We could state the four paramount goals of utilities as reliability, safety, sustainability, and ability. Though this formulation doesn’t quite roll off the tongue.

Instead, we stick afford and ability together to make a grander noun, affordability. This compound more emphatically expresses that fourth goal. That we want utility customers to be able to bear the burden of paying their utility bills without too much difficulty.

It’s not that easy however to know if utility service is affordable. Because a utility serves hundreds of thousands or millions of customers in as many different circumstances combined into a single “customer class.”
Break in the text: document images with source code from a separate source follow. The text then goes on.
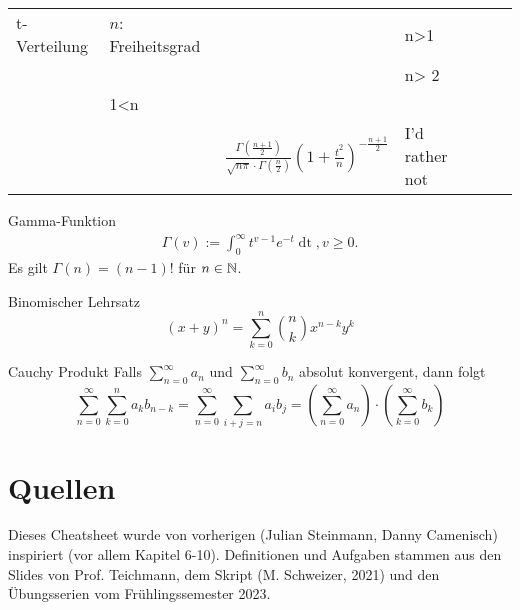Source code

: \begin{center}
\begin{table*}
\begin{tabularx}{\textwidth}{llXXXX}
				t-Verteilung             & \( n \): Freiheitsgrad               & \( \begin{cases} 0 & n>1 \\ \text{undef.} & \text{sonst} \end{cases} \) & \( \begin{cases} \frac{n}{n-2} & n> 2 \\ \infty & 1<n \leq 2 \\ \text{undef.} & \text{sonst} \end{cases} \) & \( \frac{\Gamma \left( \frac{n+1}{2} \right) }{\sqrt{n\pi } \cdot \Gamma (\frac{n}{2})} \left( 1+ \frac{t^2}{n} \right) ^{- \frac{n+1}{2}} \) & I'd rather not                                \\
		
		
	
			\bottomrule
		\end{tabularx}

    \end{table*}
\end{center}

\vspace*{-1.1cm}
\begin{subbox}{Gamma-Funktion}
	\begin{align*}
		\Gamma(v) := \int_0^\infty t^{v-1}e^{-t}\mathop{dt}, v \geq 0.
	\end{align*}
	Es gilt $\Gamma(n) = (n-1)!$ für $n \in \mathbb{N}$.
\end{subbox}
\begin{subbox}{Binomischer Lehrsatz}
	\[(x + y)^n = \sum_{k = 0}^n  \binom{n}{k} x^{n-k}y^k\]
\end{subbox}
\break
\vspace*{12.5cm}
\begin{subbox}{Cauchy Produkt}
	Falls $\sum_{n= 0}^\infty a_n$ und $\sum_{n = 0}^\infty b_n$ absolut konvergent, dann folgt
	\[\sum_{n = 0}^\infty \sum_{k = 0}^n a_kb_{n-k} = \sum_{n = 0}^\infty \sum_{i+j = n} a_ib_j = \left(\sum_{n = 0}^\infty a_n\right) \cdot \left(\sum_{k = 0}^\infty b_k\right)\]
\end{subbox}
\section{Quellen}
Dieses Cheatsheet wurde von vorherigen (Julian Steinmann, Danny Camenisch) inspiriert (vor allem Kapitel 6-10). Definitionen und Aufgaben stammen aus den Slides von Prof. Teichmann, dem Skript (M. Schweizer, 2021) und den Übungsserien vom Frühlingssemester 2023.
One customer can be a retiree living alone on an ample nest egg. Another customer can be a single parent supporting two small children on an overly stretched budget. And another customer can be a large family in a large house keeping the meter spinning with its heavy usage of appliances and devices. You get the idea. What is affordable to one customer isn’t to a second customer or to a third.

Utility rate regulation regulates, well, rates. Not utility bills. This further distorts the burden – or lack thereof – on customers. Not only do the economic situations of customers differ by so much. Their usage and thus their bills differ by so much too. It means some receive bills from their utility several times greater or several times smaller than other customers within the very same community.

At one extreme, a customer can have very limited financial means and receive a utility’s monthly bill amounting to a few hundred dollars. For this customer, affordability of utility service is certainly a major concern. At the other extreme, a customer can have very substantial financial means and receive a utility bill well below a hundred dollars. For this customer, affordability of utility service is a minor concern if it is one at all.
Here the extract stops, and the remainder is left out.